Hacker News new | ask | show | jobs
by hliyan 2257 days ago
Really impressed with the use of Monte Carlo method. A while back I ran into some resistance trying to advocate simpler statistical methods to solve a problem domain similar to this, while the team in question repeatedly wanted to reach for a machine learning solution. I'd love to know if I was wrong here. In my mind, when an algorithmic or heuristic path to a solution is available, we should attempt it first before reaching for ML.
4 comments

A common trap in tech is to reach for the fanciest tool instead of the simplest. The best engineering often comes from mastery of the simple tools, and the most beautiful engineering is the one that makes you say 'that's so obvious, why didn't anyone ever come up with that before?'
One of my favorite software solutions that I came up with was “human learning” powered. A few years ago I was working as the engineering manager at a small company. I had 8 other people who I was in charge of and we had moved to a new office in the middle of this. Our team took up two rooms in the office and I had to figure out who would be sitting where. I had some preconceived notions of who would be productive together, who would annoy each other, etc., but there were enough possible combinations to make this a large enough search space.

So I wrote a very simple python script that would randomly generate layouts of who would sit in each room and next to whom. Every time it gave me a result I scanned it for conditions that would make it not work and add a rule to skip such configurations. After about six such edits I got a layout I thought was acceptable.

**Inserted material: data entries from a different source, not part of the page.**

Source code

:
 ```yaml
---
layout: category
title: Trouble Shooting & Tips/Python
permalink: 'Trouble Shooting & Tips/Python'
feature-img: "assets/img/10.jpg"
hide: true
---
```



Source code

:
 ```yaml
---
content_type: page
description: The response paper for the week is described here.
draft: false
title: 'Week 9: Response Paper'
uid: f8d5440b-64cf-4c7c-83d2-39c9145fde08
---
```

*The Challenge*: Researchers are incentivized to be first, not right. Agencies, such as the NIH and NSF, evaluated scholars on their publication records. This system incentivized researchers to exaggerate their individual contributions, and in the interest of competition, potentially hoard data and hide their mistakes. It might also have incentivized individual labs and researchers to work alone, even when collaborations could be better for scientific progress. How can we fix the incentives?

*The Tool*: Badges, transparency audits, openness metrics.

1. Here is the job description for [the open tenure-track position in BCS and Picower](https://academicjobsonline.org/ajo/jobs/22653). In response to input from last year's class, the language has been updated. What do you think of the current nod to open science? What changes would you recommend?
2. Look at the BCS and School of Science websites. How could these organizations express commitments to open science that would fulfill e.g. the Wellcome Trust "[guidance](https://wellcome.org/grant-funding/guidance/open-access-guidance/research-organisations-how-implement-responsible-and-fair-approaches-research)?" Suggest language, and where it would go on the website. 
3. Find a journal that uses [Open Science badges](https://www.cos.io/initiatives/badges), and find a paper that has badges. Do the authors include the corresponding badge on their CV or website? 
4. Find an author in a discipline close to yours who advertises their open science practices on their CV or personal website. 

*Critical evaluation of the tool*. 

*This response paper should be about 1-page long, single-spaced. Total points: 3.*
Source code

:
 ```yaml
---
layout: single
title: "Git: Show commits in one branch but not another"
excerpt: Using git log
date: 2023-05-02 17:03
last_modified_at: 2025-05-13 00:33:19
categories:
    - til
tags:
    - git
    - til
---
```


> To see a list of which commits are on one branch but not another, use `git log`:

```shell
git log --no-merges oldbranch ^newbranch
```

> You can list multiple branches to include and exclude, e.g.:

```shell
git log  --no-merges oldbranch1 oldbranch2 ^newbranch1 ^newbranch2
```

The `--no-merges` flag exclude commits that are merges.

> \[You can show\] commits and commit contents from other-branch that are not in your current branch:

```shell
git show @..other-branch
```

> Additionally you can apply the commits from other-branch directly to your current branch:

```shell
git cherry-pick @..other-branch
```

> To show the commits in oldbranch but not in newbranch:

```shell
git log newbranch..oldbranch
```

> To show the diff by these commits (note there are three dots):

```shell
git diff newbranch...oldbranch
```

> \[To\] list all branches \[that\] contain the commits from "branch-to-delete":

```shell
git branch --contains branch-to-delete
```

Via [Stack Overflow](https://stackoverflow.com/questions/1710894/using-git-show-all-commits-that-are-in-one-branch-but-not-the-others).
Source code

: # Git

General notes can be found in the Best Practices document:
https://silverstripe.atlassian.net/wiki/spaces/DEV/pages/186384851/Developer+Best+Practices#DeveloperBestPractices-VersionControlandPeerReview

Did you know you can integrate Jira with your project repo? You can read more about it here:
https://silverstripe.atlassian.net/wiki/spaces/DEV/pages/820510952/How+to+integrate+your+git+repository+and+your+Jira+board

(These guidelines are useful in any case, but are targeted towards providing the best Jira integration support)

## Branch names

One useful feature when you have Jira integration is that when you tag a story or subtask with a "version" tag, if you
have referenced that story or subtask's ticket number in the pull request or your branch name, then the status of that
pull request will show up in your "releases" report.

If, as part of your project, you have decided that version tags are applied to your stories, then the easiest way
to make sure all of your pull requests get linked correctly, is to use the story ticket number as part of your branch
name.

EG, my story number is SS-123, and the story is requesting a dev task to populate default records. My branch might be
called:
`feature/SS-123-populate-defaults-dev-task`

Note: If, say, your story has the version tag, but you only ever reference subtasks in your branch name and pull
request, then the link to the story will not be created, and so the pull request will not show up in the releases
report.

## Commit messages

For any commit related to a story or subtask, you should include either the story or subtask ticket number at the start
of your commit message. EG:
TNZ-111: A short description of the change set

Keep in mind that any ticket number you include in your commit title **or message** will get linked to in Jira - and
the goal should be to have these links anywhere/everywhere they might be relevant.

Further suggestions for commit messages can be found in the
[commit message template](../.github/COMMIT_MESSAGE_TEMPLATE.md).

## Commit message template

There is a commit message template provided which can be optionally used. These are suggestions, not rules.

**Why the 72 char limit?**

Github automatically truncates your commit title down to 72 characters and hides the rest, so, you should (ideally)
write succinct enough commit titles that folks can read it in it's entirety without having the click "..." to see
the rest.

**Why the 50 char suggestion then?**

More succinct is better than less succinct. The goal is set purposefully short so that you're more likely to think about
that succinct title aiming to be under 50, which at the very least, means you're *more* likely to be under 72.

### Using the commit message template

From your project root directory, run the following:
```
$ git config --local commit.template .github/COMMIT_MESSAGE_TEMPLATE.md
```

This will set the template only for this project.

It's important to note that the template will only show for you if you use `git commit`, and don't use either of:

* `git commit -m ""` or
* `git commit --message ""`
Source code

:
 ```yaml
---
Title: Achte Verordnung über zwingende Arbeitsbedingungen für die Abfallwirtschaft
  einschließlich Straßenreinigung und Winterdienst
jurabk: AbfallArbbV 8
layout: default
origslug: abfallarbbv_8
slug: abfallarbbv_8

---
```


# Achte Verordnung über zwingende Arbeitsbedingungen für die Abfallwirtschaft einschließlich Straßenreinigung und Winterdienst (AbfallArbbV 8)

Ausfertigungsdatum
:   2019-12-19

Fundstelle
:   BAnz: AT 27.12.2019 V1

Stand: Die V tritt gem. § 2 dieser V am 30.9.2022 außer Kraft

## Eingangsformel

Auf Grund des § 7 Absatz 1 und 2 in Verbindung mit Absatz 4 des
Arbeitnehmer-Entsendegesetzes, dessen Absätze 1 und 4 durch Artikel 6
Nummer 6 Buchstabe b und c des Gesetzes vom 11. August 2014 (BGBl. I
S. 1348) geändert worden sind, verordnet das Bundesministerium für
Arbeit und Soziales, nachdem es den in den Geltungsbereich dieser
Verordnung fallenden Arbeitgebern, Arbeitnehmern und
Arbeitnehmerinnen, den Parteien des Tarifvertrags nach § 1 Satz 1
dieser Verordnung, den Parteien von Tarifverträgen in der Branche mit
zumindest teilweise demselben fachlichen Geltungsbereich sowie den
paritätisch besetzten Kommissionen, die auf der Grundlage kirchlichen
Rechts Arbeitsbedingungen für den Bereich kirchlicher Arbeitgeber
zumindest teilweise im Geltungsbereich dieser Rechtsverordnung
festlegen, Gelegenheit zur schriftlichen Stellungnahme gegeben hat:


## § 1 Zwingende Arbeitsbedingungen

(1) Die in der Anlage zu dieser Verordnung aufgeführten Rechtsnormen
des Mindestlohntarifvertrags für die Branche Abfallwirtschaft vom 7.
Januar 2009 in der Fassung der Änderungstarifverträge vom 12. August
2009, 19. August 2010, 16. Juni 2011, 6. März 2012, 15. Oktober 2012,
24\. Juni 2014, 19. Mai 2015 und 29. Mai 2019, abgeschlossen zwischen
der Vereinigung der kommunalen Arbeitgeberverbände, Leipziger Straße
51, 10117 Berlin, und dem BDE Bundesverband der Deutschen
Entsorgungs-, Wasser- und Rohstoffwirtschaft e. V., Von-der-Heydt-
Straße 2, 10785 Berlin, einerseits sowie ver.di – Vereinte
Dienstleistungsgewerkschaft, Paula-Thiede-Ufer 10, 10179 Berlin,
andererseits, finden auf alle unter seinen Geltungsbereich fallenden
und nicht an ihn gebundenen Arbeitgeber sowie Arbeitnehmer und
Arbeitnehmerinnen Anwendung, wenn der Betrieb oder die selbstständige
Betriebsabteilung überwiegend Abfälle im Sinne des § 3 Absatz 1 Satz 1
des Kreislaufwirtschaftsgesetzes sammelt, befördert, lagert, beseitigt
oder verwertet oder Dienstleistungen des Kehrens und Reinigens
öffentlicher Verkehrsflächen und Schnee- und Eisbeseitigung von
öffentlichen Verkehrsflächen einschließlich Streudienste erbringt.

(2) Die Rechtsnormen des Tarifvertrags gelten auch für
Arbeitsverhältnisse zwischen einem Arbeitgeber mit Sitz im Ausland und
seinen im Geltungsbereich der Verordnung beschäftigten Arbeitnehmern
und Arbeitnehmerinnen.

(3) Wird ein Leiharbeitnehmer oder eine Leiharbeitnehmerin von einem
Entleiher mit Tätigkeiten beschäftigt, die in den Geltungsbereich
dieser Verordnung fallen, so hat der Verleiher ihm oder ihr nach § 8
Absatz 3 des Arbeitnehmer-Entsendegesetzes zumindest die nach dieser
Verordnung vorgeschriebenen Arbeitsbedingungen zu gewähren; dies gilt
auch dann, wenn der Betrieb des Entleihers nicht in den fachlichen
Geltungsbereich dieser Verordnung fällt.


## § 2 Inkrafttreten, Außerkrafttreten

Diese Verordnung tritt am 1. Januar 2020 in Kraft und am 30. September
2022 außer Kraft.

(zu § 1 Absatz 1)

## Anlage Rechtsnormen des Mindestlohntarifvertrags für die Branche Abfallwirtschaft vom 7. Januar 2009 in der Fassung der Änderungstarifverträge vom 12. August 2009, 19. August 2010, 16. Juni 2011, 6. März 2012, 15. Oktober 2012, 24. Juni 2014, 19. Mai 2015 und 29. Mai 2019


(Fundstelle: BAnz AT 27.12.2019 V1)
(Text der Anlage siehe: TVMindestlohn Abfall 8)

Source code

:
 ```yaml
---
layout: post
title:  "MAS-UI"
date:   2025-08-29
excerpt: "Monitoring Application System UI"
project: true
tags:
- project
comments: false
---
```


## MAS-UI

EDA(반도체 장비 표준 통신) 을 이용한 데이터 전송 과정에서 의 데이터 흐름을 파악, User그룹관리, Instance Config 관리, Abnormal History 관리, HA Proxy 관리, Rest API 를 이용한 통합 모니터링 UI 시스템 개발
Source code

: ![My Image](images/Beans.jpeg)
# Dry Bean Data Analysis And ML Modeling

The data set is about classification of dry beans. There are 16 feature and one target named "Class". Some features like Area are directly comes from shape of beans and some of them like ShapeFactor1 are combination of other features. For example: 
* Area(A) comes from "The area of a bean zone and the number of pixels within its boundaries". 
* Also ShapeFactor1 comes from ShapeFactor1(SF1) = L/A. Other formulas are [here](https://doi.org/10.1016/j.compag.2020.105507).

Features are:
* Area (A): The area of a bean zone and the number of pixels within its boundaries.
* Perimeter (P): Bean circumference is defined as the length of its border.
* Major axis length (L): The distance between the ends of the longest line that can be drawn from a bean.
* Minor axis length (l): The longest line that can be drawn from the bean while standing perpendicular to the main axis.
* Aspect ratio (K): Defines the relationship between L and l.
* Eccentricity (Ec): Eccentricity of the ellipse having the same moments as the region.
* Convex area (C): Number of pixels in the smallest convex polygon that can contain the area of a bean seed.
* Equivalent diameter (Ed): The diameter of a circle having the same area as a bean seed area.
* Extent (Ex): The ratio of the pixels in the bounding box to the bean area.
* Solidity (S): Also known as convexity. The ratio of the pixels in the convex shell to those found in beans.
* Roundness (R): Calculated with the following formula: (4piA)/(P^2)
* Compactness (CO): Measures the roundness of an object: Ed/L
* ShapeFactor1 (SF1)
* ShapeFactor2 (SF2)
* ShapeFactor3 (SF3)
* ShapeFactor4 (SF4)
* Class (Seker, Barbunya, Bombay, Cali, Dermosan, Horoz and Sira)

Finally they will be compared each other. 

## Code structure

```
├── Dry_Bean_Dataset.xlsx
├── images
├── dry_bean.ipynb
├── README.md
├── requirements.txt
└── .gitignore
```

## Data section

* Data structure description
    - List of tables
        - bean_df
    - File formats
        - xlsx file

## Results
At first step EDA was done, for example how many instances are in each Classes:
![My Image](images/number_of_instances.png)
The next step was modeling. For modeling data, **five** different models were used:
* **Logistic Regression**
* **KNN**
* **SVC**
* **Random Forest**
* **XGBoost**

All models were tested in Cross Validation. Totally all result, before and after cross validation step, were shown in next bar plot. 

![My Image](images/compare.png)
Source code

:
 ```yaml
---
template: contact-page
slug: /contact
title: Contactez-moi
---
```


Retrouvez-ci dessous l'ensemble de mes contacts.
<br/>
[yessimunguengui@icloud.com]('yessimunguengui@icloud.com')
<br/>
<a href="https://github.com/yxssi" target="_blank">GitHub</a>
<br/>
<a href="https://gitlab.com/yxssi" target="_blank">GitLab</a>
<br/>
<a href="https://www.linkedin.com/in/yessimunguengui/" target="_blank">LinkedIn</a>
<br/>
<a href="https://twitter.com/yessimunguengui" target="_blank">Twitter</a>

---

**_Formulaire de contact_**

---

The team as far as I know was happy and nobody questioned it for the entire time we were there. This saved me time because I didn’t have to pre-program all the conditions, only add ones I had already seen not work. Saved both CPU and brain cycles, so to speak.

This is great! In a way it's like the output was a question rather than an answer.

This is quite similar to education research on Teachable Agents [1], which is an embodiment of the idea that to know something you must be able to teach it to someone else. In Teachable Agents you teach the computer rules (e.g. how ecosystems work), and then it gets a quiz where it compares the output to the right answer. When its wrong, you as the teacher must figure out whether the rules you taught it were correct and/or if it needs more rules.

Teachable Agents works for things where there's a right or wrong answer, because the computer is doing the test proctoring. But in your method the human is doing that, and I think it works quite well for things of a more qualitative nature like the arts, with the human playing the role of the critic or curator.

[1]: https://slate.com/technology/2015/04/teachable-agents-making...

That is super cool, thank you!
There's a great talk from StrangeLoop[0] where a presenter uses Alloy modelling in exactly the same manner:

- generate a couple examples

- see something wrong

- add a rule

- repeat

[0] https://www.youtube.com/watch?v=FvNRlE4E9QQ

Is this how sports schedules, NFL, NBA, etc are made?
They are heavily based on divisions and recent seasons.

(For example, in the NFL, the teams in each division play each other twice, and then get the rest of their games by rotating through teams from the rest of the league)

This is a pretty cool video about a couple that made the MLB schedule for years https://youtu.be/yT0CMOGKKhU
Another common trap is to believe a widely known simple method must be better just because you are unfamiliar with state of the art research.

Many times people have specifically researched why a certain method is better than status quo in practice, on real world data with real world operating constraints.

A good example is the paper “Let’s Put the Garbage-Can Regressions and Garbage-Can Probits Where They Belong” - explain an extremely common and hugely severe problem with “garbage can” regression models.

http://www.saramitchell.org/achen04.pdf

The first arduous task of a ML solution is to get on parity with computing basic statistics on the data coming in, and there are many fail points before and after that point. Saying 'we need a ML solution' is a lot like saying 'we need to write this in assembly'
He wants a ML project on his résumé.
Absolutely!

Try writing a simple calculator app with ML and you won't even have marked up enough training data by the time I have written it algorithmically. When it's finished, the ML one won't be as reliable.

I've been involved in a few projects where ML was a candidate approach. Mostly the answer was just to write down what we already know about the problem domain instead.